"Chrome age Cameras"

Discussion in 'Classic Manual Cameras' started by tony_lockerbie, Jun 15, 2013.

  1. The cameras that abounded in the 50's, 60's and seventies have often been called the Chome Age Cameras because of the generous use of brass and chrome, stainless steel too.
    I have a few that really typify these, but the one I'm always drawn to is Topcon Super D, just a lovely hunk of shiny goodness.
    I'm posting a picture of it here and want you all to show me yours.
  2. I must admit that the Contarex Bullyseye was a very close second.
  3. Ah yes, the Topcon Super D... Nice example, Tony. Here are a couple of much lesser pedigree, just the two glossiest to catch my eye. The one on the left is the rather nice Iloca Rapid IIL, beside the illustrious Haking's Halina 35X, a camera that now has quite a cult following, in certain photographic circles...
  4. I've always like this one.
  5. Ahh Rick, two unusual but very shiny ones, and Steve, the FT series sure fit the bill.
  6. Another, very chrome age, and very heavy!
  7. Try again- sorry
  8. Good one Remy, as I mentioned, this is a close second...lots of chrome, lots of heft!
  9. My first camera was a Voigtländer Vitrona, bought my my uncle in 1964, the year I was born. BTW I was born in Braunschweig (Brunswick). He gave it to me sometime in the seventies, when he got himself a Pentax. The Vitrona wa the first camera with a built in electronic flash. Mine doesn't live anymore. I threw it away in the 80ies. Voigtländer rangefinders are not rare in Germany, but the Vitrona is hard to find and expensive. Some time ago I bought a Vitomatic IIa, certainly the better camera. The Color-Skopar is excellent.
  10. I have quite a few chrome cameras these days, but this one is the only one I have a picture of on my laptop here at work.
  11. Agfa Optima IIS Nice lens and rangefinder
  12. Lets not forget the Argus C4. A great little camera.
  13. Now for a photo of the Argus C4.
  14. And then there was the Anscomark M which had to be styled after a 1960 Ford Edsel.
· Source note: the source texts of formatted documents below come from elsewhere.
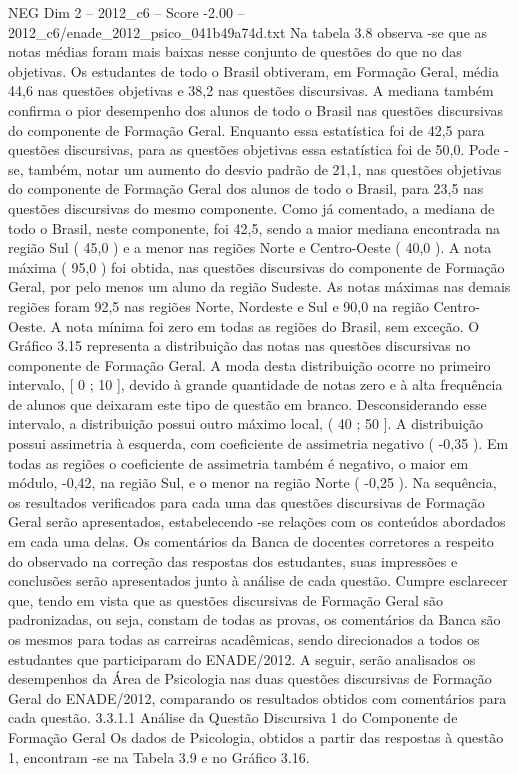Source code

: \begin{textsample}{NEG Dim 2 – 2012\_c6 – Score -2.00 – 2012\_c6/enade\_2012\_psico\_041b49a74d.txt}
Na tabela 3.8 observa -se que as notas médias foram mais baixas nesse conjunto de questões do que no das objetivas.
Os estudantes de todo o Brasil obtiveram, em Formação Geral, média 44,6 nas questões objetivas e 38,2 nas questões discursivas.
A mediana também confirma o pior desempenho dos alunos de todo o Brasil nas questões discursivas do componente de Formação Geral.
Enquanto essa estatística foi de 42,5 para questões discursivas, para as questões objetivas essa estatística foi de 50,0.
Pode -se, também, notar um aumento do desvio padrão de 21,1, nas questões objetivas do componente de Formação Geral dos alunos de todo o Brasil, para 23,5 nas questões discursivas do mesmo componente.
Como já comentado, a mediana de todo o Brasil, neste componente, foi 42,5, sendo a maior mediana encontrada na região Sul ( 45,0 ) e a menor nas regiões Norte e Centro-Oeste ( 40,0 ).
A nota máxima ( 95,0 ) foi obtida, nas questões discursivas do componente de Formação Geral, por pelo menos um aluno da região Sudeste.
As notas máximas nas demais regiões foram 92,5 nas regiões Norte, Nordeste e Sul e 90,0 na região Centro-Oeste.
A nota mínima foi zero em todas as regiões do Brasil, sem exceção.
O Gráfico 3.15 representa a distribuição das notas nas questões discursivas no componente de Formação Geral.
A moda desta distribuição ocorre no primeiro intervalo, [ 0 ; 10 ], devido à grande quantidade de notas zero e à alta frequência de alunos que deixaram este tipo de questão em branco.
Desconsiderando esse intervalo, a distribuição possui outro máximo local, ( 40 ; 50 ].
A distribuição possui assimetria à esquerda, com coeficiente de assimetria negativo ( -0,35 ).
Em todas as regiões o coeficiente de assimetria também é negativo, o maior em módulo, -0,42, na região Sul, e o menor na região Norte ( -0,25 ).
Na sequência, os resultados verificados para cada uma das questões discursivas de Formação Geral serão apresentados, estabelecendo -se relações com os conteúdos abordados em cada uma delas.
Os comentários da Banca de docentes corretores a respeito do observado na correção das respostas dos estudantes, suas impressões e conclusões serão apresentados junto à análise de cada questão.
Cumpre esclarecer que, tendo em vista que as questões discursivas de Formação Geral são padronizadas, ou seja, constam de todas as provas, os comentários da Banca são os mesmos para todas as carreiras acadêmicas, sendo direcionados a todos os estudantes que participaram do ENADE/2012.
A seguir, serão analisados os desempenhos da Área de Psicologia nas duas questões discursivas de Formação Geral do ENADE/2012, comparando os resultados obtidos com comentários para cada questão. 3.3.1.1 Análise da Questão Discursiva 1 do Componente de Formação Geral Os dados de Psicologia, obtidos a partir das respostas à questão 1, encontram -se na Tabela 3.9 e no Gráfico 3.16.

\end{textsample}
It did
    have interchangeable lens though and is a really nice camera.
  15. Chrome Gladiators and Competitors from late 1950's.
  16. Aah a feast of chrome, great to see, and a couple of rare ones. Love the Tessina and that Anscomark I didn't know existed.
  17. My original FTb, plus 28, 35 50 and 100 "Chrome Noses".
  18. A couple of years ago on my birthday I awoke to find that my wife Abby, who is also a photographer, had bought a dozen old cameras at local junk shops and scattered them around the house like Easter eggs for me to discover. Lots of them are the from the "chrome" genre.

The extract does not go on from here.